At the climax of the Doctor Who Magazine comic strip story The Flood (DWM #346-#353), the Eighth Doctor hurls himself into the vortex, partially merging with it and gaining tremendous power which he uses to destroy the Cybermen invading Earth. He is almost content to merge fully with the vortex until he is persuaded to return by his companion Destrii.

In the 2005 series episode "The Parting of the Ways", Rose Tyler inadvertently exposes herself to the energies of the vortex while attempting to activate the Ninth Doctor's TARDIS. The exposure gives her absolute power over time and space, allowing her to destroy the Daleks and resurrect fellow companion Jack Harkness, but the energies overwhelm her (which explains Jack's immortality) and she collapses.
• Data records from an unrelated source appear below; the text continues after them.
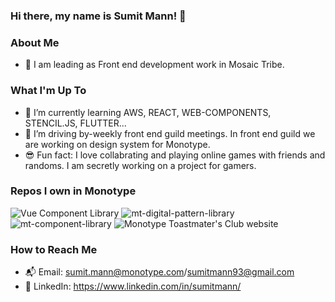 <!--
**sumitmann/sumitmann** is a ✨ _special_ ✨ repository because its `README.md` (this file) appears on your GitHub profile.
-->

### Hi there, my name is Sumit Mann! 👋 

### About Me 
- 👨 I am leading as Front end development work in Mosaic Tribe.

### What I'm Up To 
- 🌱 I’m currently learning AWS, REACT, WEB-COMPONENTS, STENCIL.JS, FLUTTER...
- 🔭 I’m driving by-weekly front end guild meetings. In front end guild we are working on design system for Monotype.
- 😎 Fun fact: I love collabrating and playing online games with friends and randoms. I am secretly working on a project for gamers.

### Repos I own in Monotype
![Vue Component Library](https://github.com/Monotype/vue-component-library)
![mt-digital-pattern-library](https://github.com/Monotype/mt-digital-pattern-library)
![mt-component-library](https://github.com/Monotype/mt-component-library/)
![Monotype Toastmater's Club website](https://github.com/sumit-mann/monotypetpastmasters.github.io)

### How to Reach Me
- 📬 Email: sumit.mann@monotype.com/sumitmann93@gmail.com
- 👤 LinkedIn: https://www.linkedin.com/in/sumitmann/
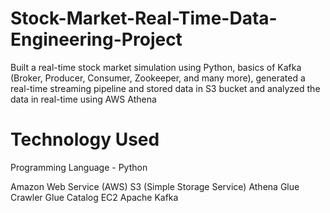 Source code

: # Stock-Market-Real-Time-Data-Engineering-Project
Built a real-time stock market simulation using Python, basics of Kafka (Broker, Producer, Consumer, Zookeeper, and many more), generated a real-time streaming pipeline and stored data in S3 bucket and analyzed the data in real-time using AWS Athena

# Technology Used
Programming Language - Python

Amazon Web Service (AWS)
S3 (Simple Storage Service)
Athena
Glue Crawler
Glue Catalog
EC2
Apache Kafka
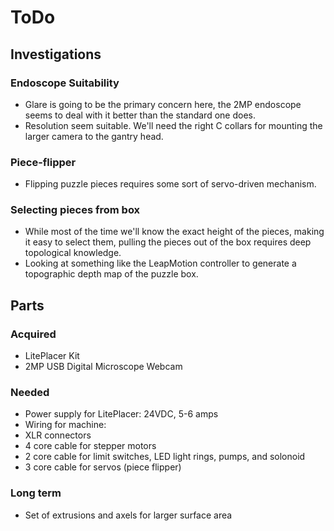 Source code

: # ToDo
## Investigations
### Endoscope Suitability
- Glare is going to be the primary concern here, the 2MP endoscope seems to deal with it better than the standard one does. 
- Resolution seem suitable. We'll need the right C collars for mounting the larger camera to the gantry head.

### Piece-flipper
- Flipping puzzle pieces requires some sort of servo-driven mechanism.

### Selecting pieces from box
- While most of the time we'll know the exact height of the pieces, making it easy to select them, pulling the pieces out of the box requires deep topological knowledge.
- Looking at something like the LeapMotion controller to generate a topographic depth map of the puzzle box.

## Parts
### Acquired
- LitePlacer Kit
- 2MP USB Digital Microscope Webcam

### Needed
- Power supply for LitePlacer: 24VDC, 5-6 amps
- Wiring for machine: 
 - XLR connectors
 - 4 core cable for stepper motors
 - 2 core cable for limit switches, LED light rings, pumps, and solonoid
 - 3 core cable for servos (piece flipper)

### Long term
- Set of extrusions and axels for larger surface area


##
The Doctor is able to save her life by absorbing the vortex energies at the cost of damaging his cells and forcing a regeneration.

In "Utopia" (2007), the Tenth Doctor says that if a Time Lord were to absorb the time vortex, they would become a "vengeful god". While the Ninth Doctor displayed no such tendencies when taking the power from Rose (although he expelled most of it back to its source), the Eighth did during The Flood before he emerged from the vortex. The Tenth Doctor describes Rose's revival of Jack as being "so human", but does not elaborate on why there would be such a difference.

"Doomsday" and "Invasion of the Bane" clarified that time travellers in the vortex, such as Rose Tyler and Sarah Jane Smith absorb background radiation called "artron energy" which some creatures such as Daleks can use as an alternative energy source. Other races such as the Bane can use other energy that is absorbed through travel in the time vortex to identify time travellers.

In "The Sound of Drums" the Doctor tells his companions that there was a portal on Gallifrey called the Untempered Schism, a gap in the fabric of reality where one could look directly into the vortex. 8 year old Gallifreyans were taken there as part of their initiation into the Time Lord Academy. "Some are inspired, some run away (as the Doctor says he did), and some (such as the Master) go mad."